熱をそのまま伝える技術。押井守インタビューの「舞台裏」
Proプラン読者のみなさまに向け、これまで反響のあった仕事を中心に、その裏側にある工夫をお届けする連載をスタートしたいと思います。
教科書・座学・お勉強的な方向ではなく、具体的なアウトプットを解説することで、よりリアリティーを持って参考にしていただけると考えています。ライターや編集者志望の方、そしてもちろんすでにお仕事されている方にもお役立ていただけるはずです。(照沼健太)

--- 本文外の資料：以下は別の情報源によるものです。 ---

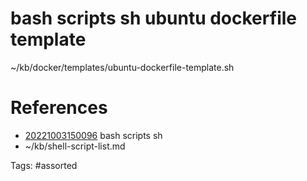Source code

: # bash scripts sh ubuntu dockerfile template
~/kb/docker/templates/ubuntu-dockerfile-template.sh

# References
- [20221003150096](/zet/20221003150096/) bash scripts sh
- ~/kb/shell-script-list.md

Tags:
    #assorted

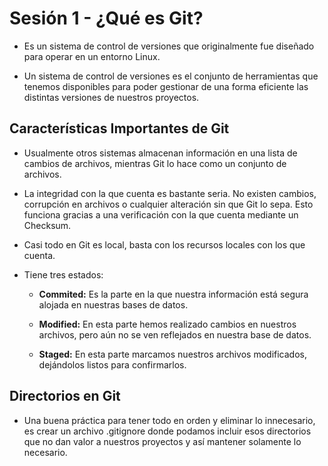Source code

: # Sesión 1 - ¿Qué es Git?

+ Es un sistema de control de versiones que originalmente fue diseñado para operar en un entorno Linux.

+ Un sistema de control de versiones es el conjunto de herramientas que tenemos disponibles para poder gestionar de una forma eficiente las distintas versiones de nuestros proyectos.

## Características Importantes de Git

+ Usualmente otros sistemas almacenan información en una lista de cambios de archivos, mientras Git lo hace como un conjunto de archivos.

+ La integridad con la que cuenta es bastante seria. No existen cambios, corrupción en archivos o cualquier alteración sin que Git lo sepa. Esto funciona gracias a una verificación con la que cuenta mediante un Checksum.

+ Casi todo en Git es local, basta con los recursos locales con los que cuenta.

+ Tiene tres estados:

    * **Commited:** Es la parte en la que nuestra información está segura alojada en nuestras bases de datos.
	
    * **Modified:** En esta parte hemos realizado cambios en nuestros archivos, pero aún no se ven reflejados en nuestra base de datos.
	
    * **Staged:** En esta parte marcamos nuestros archivos modificados, dejándolos listos para confirmarlos. 

## Directorios en Git

+ Una buena práctica para tener todo en orden y eliminar lo innecesario, es crear un archivo .gitignore donde podamos incluir esos directorios que no dan valor a nuestros proyectos y así mantener solamente lo necesario.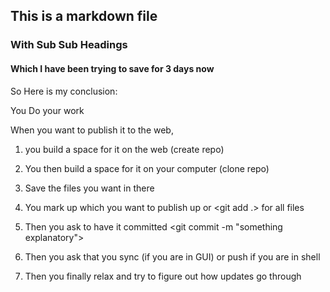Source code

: ## This is a markdown file

### With Sub Sub Headings

#### Which I have been trying to save for 3 days now


So Here is my conclusion:

You Do your work

When you want to publish it to the web, 

1) you build a space for it on the web (create repo)

2) You then build a space for it on your computer (clone repo)

3) Save the files you want in there

4) You mark up which you want to publish up
	<git add> or <git add .> for all files
	
5) Then you ask to have it committed
	<git commit -m "something explanatory">
	
6) Then you ask that you sync (if you are in GUI) or push if you are in shell

7) Then you finally relax and try to figure out how updates go through
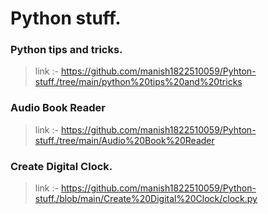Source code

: # Python stuff.
### Python tips and tricks. 
> link :- https://github.com/manish1822510059/Pyhton-stuff./tree/main/python%20tips%20and%20tricks
### Audio Book Reader  
> link :- https://github.com/manish1822510059/Pyhton-stuff./tree/main/Audio%20Book%20Reader
### Create Digital Clock.
> link :- https://github.com/manish1822510059/Python-stuff./blob/main/Create%20Digital%20Clock/clock.py

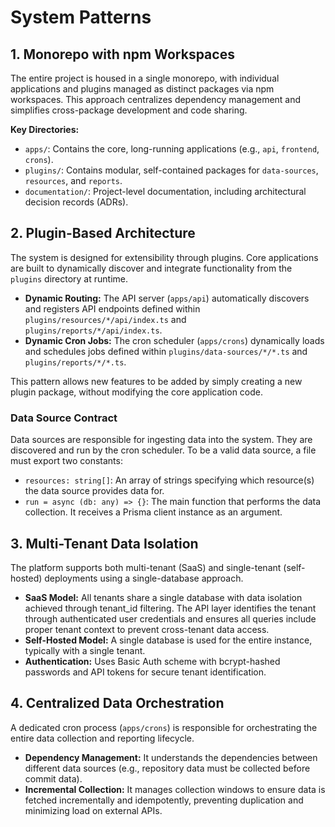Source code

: # System Patterns

## 1. Monorepo with npm Workspaces

The entire project is housed in a single monorepo, with individual applications and plugins managed as distinct packages via npm workspaces. This approach centralizes dependency management and simplifies cross-package development and code sharing.

**Key Directories:**
-   `apps/`: Contains the core, long-running applications (e.g., `api`, `frontend`, `crons`).
-   `plugins/`: Contains modular, self-contained packages for `data-sources`, `resources`, and `reports`.
-   `documentation/`: Project-level documentation, including architectural decision records (ADRs).

## 2. Plugin-Based Architecture

The system is designed for extensibility through plugins. Core applications are built to dynamically discover and integrate functionality from the `plugins` directory at runtime.

-   **Dynamic Routing:** The API server (`apps/api`) automatically discovers and registers API endpoints defined within `plugins/resources/*/api/index.ts` and `plugins/reports/*/api/index.ts`.
-   **Dynamic Cron Jobs:** The cron scheduler (`apps/crons`) dynamically loads and schedules jobs defined within `plugins/data-sources/*/*.ts` and `plugins/reports/*/*.ts`.

This pattern allows new features to be added by simply creating a new plugin package, without modifying the core application code.

### Data Source Contract

Data sources are responsible for ingesting data into the system. They are discovered and run by the cron scheduler. To be a valid data source, a file must export two constants:

-   `resources: string[]`: An array of strings specifying which resource(s) the data source provides data for.
-   `run = async (db: any) => {}`: The main function that performs the data collection. It receives a Prisma client instance as an argument.

## 3. Multi-Tenant Data Isolation

The platform supports both multi-tenant (SaaS) and single-tenant (self-hosted) deployments using a single-database approach.

-   **SaaS Model:** All tenants share a single database with data isolation achieved through tenant_id filtering. The API layer identifies the tenant through authenticated user credentials and ensures all queries include proper tenant context to prevent cross-tenant data access.
-   **Self-Hosted Model:** A single database is used for the entire instance, typically with a single tenant.
-   **Authentication:** Uses Basic Auth scheme with bcrypt-hashed passwords and API tokens for secure tenant identification.

## 4. Centralized Data Orchestration

A dedicated cron process (`apps/crons`) is responsible for orchestrating the entire data collection and reporting lifecycle.

-   **Dependency Management:** It understands the dependencies between different data sources (e.g., repository data must be collected before commit data).
-   **Incremental Collection:** It manages collection windows to ensure data is fetched incrementally and idempotently, preventing duplication and minimizing load on external APIs.
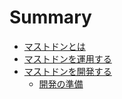 # Summary

- [マストドンとは](what-is-mastodon.md)
- [マストドンを運用する](running-mastodon.md)
- [マストドンを開発する](development.md)
  - [開発の準備](setup.md)
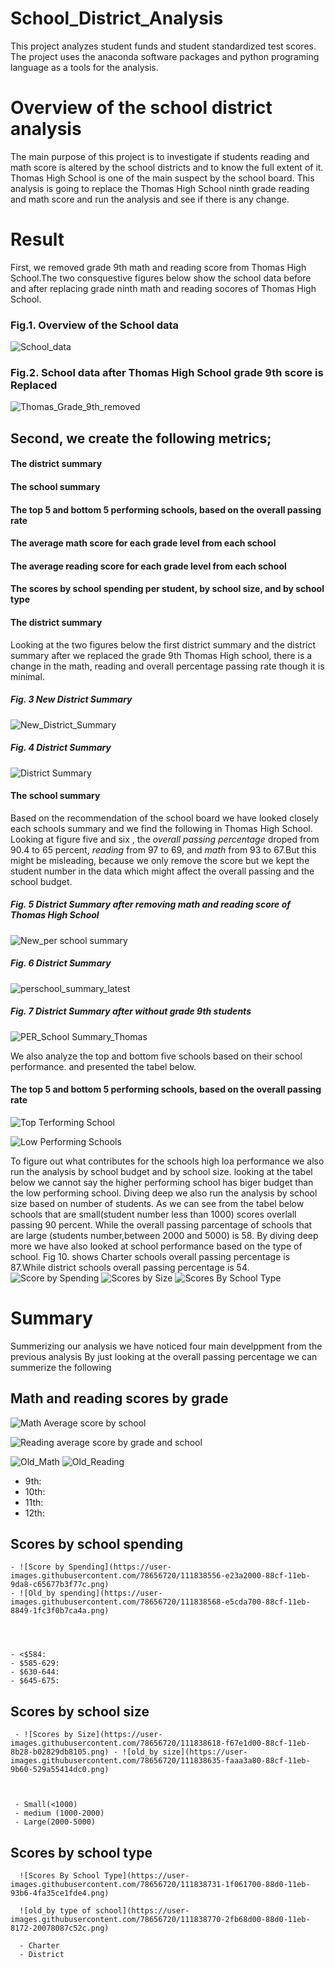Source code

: 

# School_District_Analysis
This project analyzes student funds and student standardized test scores. The project uses the anaconda software packages and python programing language as a tools for the analysis.
# Overview of the school district analysis
The main purpose of this project is to investigate if students reading and math score is altered by the school districts and to know the full extent of it. 
Thomas High School is one of the  main suspect by the school board. This analysis is going to replace the Thomas High School ninth grade reading and math score and run the analysis and see if there is any change.

# Result
First, we removed grade 9th math and reading score from Thomas High School.The two consquestive figures below show the school data before and after replacing grade ninth math and reading socores of Thomas High School.
### Fig.1. Overview of the School data
![School_data](https://user-images.githubusercontent.com/78656720/111785675-48548200-8893-11eb-92a6-8aebb2339f4d.png)
### Fig.2. School data after Thomas High School grade 9th score is Replaced
![Thomas_Grade_9th_removed](https://user-images.githubusercontent.com/78656720/111785702-50acbd00-8893-11eb-9155-3f570d1d5234.png)

## Second, we create the following metrics;
   #### The district summary
   #### The school summary
   #### The top 5 and bottom 5 performing schools, based on the overall passing rate
   #### The average math score for each grade level from each school
   #### The average reading score for each grade level from each school
   #### The scores by school spending per student, by school size, and by school type 
   
   
   #### The district summary
   Looking at the two figures below the first district summary and the district summary after we replaced the grade 9th Thomas High school, there is a change in the math, reading and overall percentage passing rate though it is minimal.
   ##### Fig. 3 New District Summary
![New_District_Summary](https://user-images.githubusercontent.com/78656720/111794066-3d521f80-889c-11eb-923d-fe72270d94bc.png)


   ##### Fig. 4 District Summary
![District Summary](https://user-images.githubusercontent.com/78656720/111794795-f87ab880-889c-11eb-9874-73e36c11d8ab.png)

 #### The school summary
 Based on the recommendation of the school board we have looked closely each schools summary and we find the following in Thomas High School. Looking at figure five and six , the *overall passing percentage* droped from 90.4 to 65 percent, *reading* from 97 to 69, and *math* from 93 to 67.But this might be misleading, because we only remove the score but we kept the student number in the data which might affect the overall passing and the school budget.
 
   ##### Fig. 5 District Summary after removing math and reading score of Thomas High School
 ![New_per school summary](https://user-images.githubusercontent.com/78656720/111797352-78a21d80-889f-11eb-8ec3-f903c554707f.png)
  
  ##### Fig. 6 District Summary 
 ![perschool_summary_latest](https://user-images.githubusercontent.com/78656720/111802940-ef8de500-88a4-11eb-83a7-ac6639b88003.png)
  
  ##### Fig. 7 District Summary after without grade 9th students 
 ![PER_School Summary_Thomas](https://user-images.githubusercontent.com/78656720/111797278-632cf380-889f-11eb-8180-924a2817feae.png)

We also analyze the top  and bottom five schools based on their school performance.
and presented the tabel below.
#### The top 5 and bottom 5 performing schools, based on the overall passing rate
![Top Terforming School](https://user-images.githubusercontent.com/78656720/111829318-e9a6fc80-88c2-11eb-8e19-7e7b0d92e0b0.jpeg)

![Low Performing Schools](https://user-images.githubusercontent.com/78656720/111829708-6df97f80-88c3-11eb-8154-a0da6a09c627.png)

To figure out what contributes for the schools high loa performance we also run the analysis by school budget and by school size.
looking at the tabel below we cannot say the higher performing school has biger budget than the low performing school. Diving deep we also run the analysis by school size based on number of students. As we can see from the tabel below schools that are small(student number less than 1000) scores overlall passing 90 percent. While the overall passing parcentage of schools that are large (students number,between 2000 and 5000) is 58.  By diving deep more we have also looked at school performance based on the type of school. Fig 10. shows Charter schools overall passing percentage is 87.While district schools overall passing percentage is 54.
![Score by Spending](https://user-images.githubusercontent.com/78656720/111833761-01817f00-88c9-11eb-8c35-0227b4401d5e.png)
![Scores by Size](https://user-images.githubusercontent.com/78656720/111833777-06dec980-88c9-11eb-895f-553dbbad8bca.png)
![Scores By School Type](https://user-images.githubusercontent.com/78656720/111833785-09d9ba00-88c9-11eb-840a-6a2e58181031.png)

# Summary
Summerizing our analysis we have noticed four main develppment from the previous analysis
By just looking at the overall passing percentage we can summerize the following
## Math and reading scores by grade

![Math Average score by school](https://user-images.githubusercontent.com/78656720/111838397-adc66400-88cf-11eb-9908-2e85561b4022.png)

![Reading average score by grade and school](https://user-images.githubusercontent.com/78656720/111838432-b9198f80-88cf-11eb-8989-d50b0930cb40.png)

![Old_Math](https://user-images.githubusercontent.com/78656720/111838492-c8004200-88cf-11eb-82c8-04f34a98bcc4.png)
![Old_Reading](https://user-images.githubusercontent.com/78656720/111838507-ccc4f600-88cf-11eb-9441-fb7ef8916916.png)



   - 9th:
   - 10th:
   - 11th:
   - 12th: 
 ## Scores by school spending
    - ![Score by Spending](https://user-images.githubusercontent.com/78656720/111838556-e23a2000-88cf-11eb-9da8-c65677b3f77c.png)
    - ![Old_by spending](https://user-images.githubusercontent.com/78656720/111838568-e5cda700-88cf-11eb-8849-1fc3f0b7ca4a.png)

 
 
 
    - <$584:
    - $585-629:
    - $630-644:
    - $645-675:
   
  ## Scores by school size
     - ![Scores by Size](https://user-images.githubusercontent.com/78656720/111838618-f67e1d00-88cf-11eb-8b28-b02829db8105.png) - ![old_by size](https://user-images.githubusercontent.com/78656720/111838635-faaa3a80-88cf-11eb-9b60-529a55414dc0.png)

  
  
     - Small(<1000)
     - medium (1000-2000)
     - Large(2000-5000)
  

   ## Scores by school type
   
      ![Scores By School Type](https://user-images.githubusercontent.com/78656720/111838731-1f061700-88d0-11eb-93b6-4fa35ce1fde4.png)
      
      ![old_by type of school](https://user-images.githubusercontent.com/78656720/111838770-2fb68d00-88d0-11eb-8172-20078087c52c.png)

      - Charter
      - District









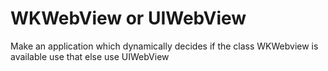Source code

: # WKWebView or UIWebView
Make an application which dynamically decides if the class WKWebview is available use that else use UIWebView
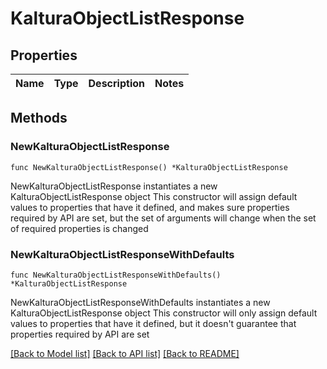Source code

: # KalturaObjectListResponse

## Properties

Name | Type | Description | Notes
------------ | ------------- | ------------- | -------------

## Methods

### NewKalturaObjectListResponse

`func NewKalturaObjectListResponse() *KalturaObjectListResponse`

NewKalturaObjectListResponse instantiates a new KalturaObjectListResponse object
This constructor will assign default values to properties that have it defined,
and makes sure properties required by API are set, but the set of arguments
will change when the set of required properties is changed

### NewKalturaObjectListResponseWithDefaults

`func NewKalturaObjectListResponseWithDefaults() *KalturaObjectListResponse`

NewKalturaObjectListResponseWithDefaults instantiates a new KalturaObjectListResponse object
This constructor will only assign default values to properties that have it defined,
but it doesn't guarantee that properties required by API are set


[[Back to Model list]](../README.md#documentation-for-models) [[Back to API list]](../README.md#documentation-for-api-endpoints) [[Back to README]](../README.md)


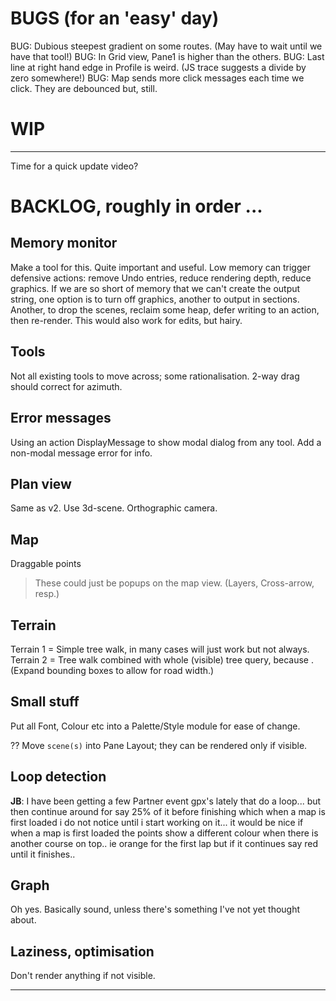 
# BUGS (for an 'easy' day)

BUG: Dubious steepest gradient on some routes. (May have to wait until we have that tool!)
BUG: In Grid view, Pane1 is higher than the others.
BUG: Last line at right hand edge in Profile is weird. (JS trace suggests a divide by zero somewhere!)
BUG: Map sends more click messages each time we click. They are debounced but, still.

# WIP

---

Time for a quick update video?

# BACKLOG, roughly in order ...

## Memory monitor

Make a tool for this. Quite important and useful.
Low memory can trigger defensive actions: remove Undo entries, reduce rendering depth, reduce graphics.
If we are so short of memory that we can't create the output string, one option is to turn off graphics,
another to output in sections. Another, to drop the scenes, reclaim some heap, defer writing to an
action, then re-render. This would also work for edits, but hairy.

## Tools

Not all existing tools to move across; some rationalisation.
2-way drag should correct for azimuth.

## Error messages

Using an action DisplayMessage to show modal dialog from any tool. 
Add a non-modal message error for info.

## Plan view

Same as v2. Use 3d-scene. Orthographic camera.

## Map

Draggable points
> These could just be popups on the map view. (Layers, Cross-arrow, resp.)

## Terrain

Terrain 1 = Simple tree walk, in many cases will just work but not always.
Terrain 2 = Tree walk combined with whole (visible) tree query, because <track loops>.
(Expand bounding boxes to allow for road width.)

## Small stuff

Put all Font, Colour etc into a Palette/Style module for ease of change.

?? Move `scene(s)` into Pane Layout; they can be rendered only if visible.

## Loop detection

**JB**: I have been getting a few Partner event gpx's lately that do a loop... but then continue around for say 25% of it before finishing which when a map is first loaded i do not notice until i start working on it... it would be nice if when a map is first loaded the points show a different colour when there is another course on top.. ie orange for the first lap but if it continues say red until it finishes..

## Graph

Oh yes. Basically sound, unless there's something I've not yet thought about.

## Laziness, optimisation

Don't render anything if not visible.

---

※題材となる記事や映像に収録されていない、インタビュイーの発言などのアウトテイクは含みません。あくまでも仕事論・技術論としてのテキストとなりますので、インタビュイーのファンの方はご了承ください。
破壊的なインタビュー記事の「舞台裏」
さて、初回となる今回のテーマは、こちら。
2023年に行った、押井守監督へのインタビュー記事です。
この記事は非常に反響が大きく、SNSでのバズはもちろん、各メディアによる『新潟国際アニメーション映画祭』関連のインタビュー記事の中でも「いちばん面白かった」という声をたくさんいただきました。
また、このインタビュー記事を書いたことが、のちの藤本タツキさんへのインタビューにもつながるなど、個人的にも非常に印象深い仕事の一つです。
現場のハプニングが「熱量」になる

この押井監督インタビュー記事の最大の特徴は、インタビュアー(僕です)の発言がほぼないこと。
つまり、一つの質問に対し、押井守監督がひたすら喋り倒して記事が終わるという、とんでもない構成になっているわけです。